-- Problem to solve --
Reprint the lines below as they are, minus the pictures.

-- Provided records --
- Opening Delimiter -
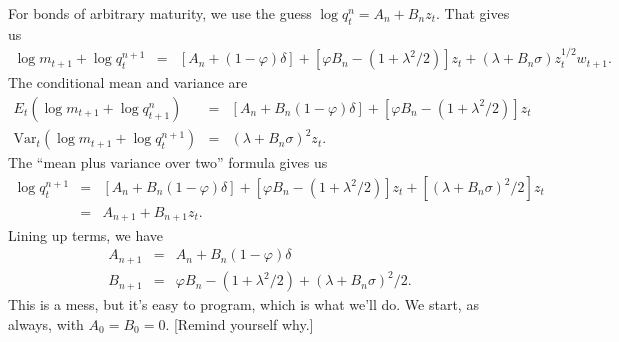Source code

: \documentclass[11pt]{article}
\begin{document}
For bonds of arbitrary maturity,
we use the guess  $ \log q^n_t = A_n + B_n z_t$.
That gives us
\begin{eqnarray*}
    \log m_{t+1} + \log q^{n+1}_t &=&
            [A_n + (1-\varphi) \delta] + [\varphi B_n -(1+\lambda^2/2)] z_t
                    + (\lambda + B_n \sigma) z_t^{1/2} w_{t+1} .
\end{eqnarray*}
The conditional mean and variance are
\begin{eqnarray*}
   E_t \left( \log m_{t+1} + \log q^{n}_{t+1} \right) &=&
            [A_n + B_n (1-\varphi) \delta] + [\varphi B_n -(1+\lambda^2/2)] z_t \\
   \mbox{Var}_t \left( \log m_{t+1} + \log q^{n+1}_t \right) &=&
            (\lambda + B_n \sigma)^2 z_t .
\end{eqnarray*}
The ``mean plus variance over two'' formula gives us
\begin{eqnarray*}
    \log q^{n+1}_t &=&
            [A_n + B_n (1-\varphi) \delta] + [\varphi B_n -(1+\lambda^2/2)] z_t
                    + [(\lambda + B_n \sigma)^2/2]  z_t  \\
                &=& A_{n+1} + B_{n+1} z_t.
\end{eqnarray*}
Lining up terms, we have
\begin{eqnarray*}
    A_{n+1} &=& A_n + B_n (1-\varphi) \delta \\
    B_{n+1} &=& \varphi B_n -(1+\lambda^2/2) + (\lambda + B_n \sigma)^2/2 .
\end{eqnarray*}
This is a mess, but it's easy to program, which is what we'll do.
We start, as always, with $A_0 = B_0 = 0$.
[Remind yourself why.]

\begin{comment}
\begin{table}[h]
\centering
\caption{Properties of forward rates}
\begin{tabular}{lrrr}
\toprule
Forward rate $f^n_t$    &  Mean  &  Std Dev  &  Autocorr \\
\midrule
$f^0_t$                 &  6.683 & 2.703     &  0.959   \\
$f^{12}_t$              &  7.921 & 2.495     &  0.969   \\
$f^{120}_t$             &  8.858 & 1.946     &  0.980   \\
\bottomrule
\end{tabular}
\label{tab:forward-moments}
\end{table}
\end{comment}
\end{document}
- Closing Delimiter -
-- Task result --
Source code

: \documentclass[11pt]{article}
\begin{document}
For bonds of arbitrary maturity,
we use the guess  $ \log q^n_t = A_n + B_n z_t$.
That gives us
\begin{eqnarray*}
    \log m_{t+1} + \log q^{n+1}_t &=&
            [A_n + (1-\varphi) \delta] + [\varphi B_n -(1+\lambda^2/2)] z_t
                    + (\lambda + B_n \sigma) z_t^{1/2} w_{t+1} .
\end{eqnarray*}
The conditional mean and variance are
\begin{eqnarray*}
   E_t \left( \log m_{t+1} + \log q^{n}_{t+1} \right) &=&
            [A_n + B_n (1-\varphi) \delta] + [\varphi B_n -(1+\lambda^2/2)] z_t \\
   \mbox{Var}_t \left( \log m_{t+1} + \log q^{n+1}_t \right) &=&
            (\lambda + B_n \sigma)^2 z_t .
\end{eqnarray*}
The ``mean plus variance over two'' formula gives us
\begin{eqnarray*}
    \log q^{n+1}_t &=&
            [A_n + B_n (1-\varphi) \delta] + [\varphi B_n -(1+\lambda^2/2)] z_t
                    + [(\lambda + B_n \sigma)^2/2]  z_t  \\
                &=& A_{n+1} + B_{n+1} z_t.
\end{eqnarray*}
Lining up terms, we have
\begin{eqnarray*}
    A_{n+1} &=& A_n + B_n (1-\varphi) \delta \\
    B_{n+1} &=& \varphi B_n -(1+\lambda^2/2) + (\lambda + B_n \sigma)^2/2 .
\end{eqnarray*}
This is a mess, but it's easy to program, which is what we'll do.
We start, as always, with $A_0 = B_0 = 0$.
[Remind yourself why.]

\begin{comment}
\begin{table}[h]
\centering
\caption{Properties of forward rates}
\begin{tabular}{lrrr}
\toprule
Forward rate $f^n_t$    &  Mean  &  Std Dev  &  Autocorr \\
\midrule
$f^0_t$                 &  6.683 & 2.703     &  0.959   \\
$f^{12}_t$              &  7.921 & 2.495     &  0.969   \\
$f^{120}_t$             &  8.858 & 1.946     &  0.980   \\
\bottomrule
\end{tabular}
\label{tab:forward-moments}
\end{table}
\end{comment}
\end{document}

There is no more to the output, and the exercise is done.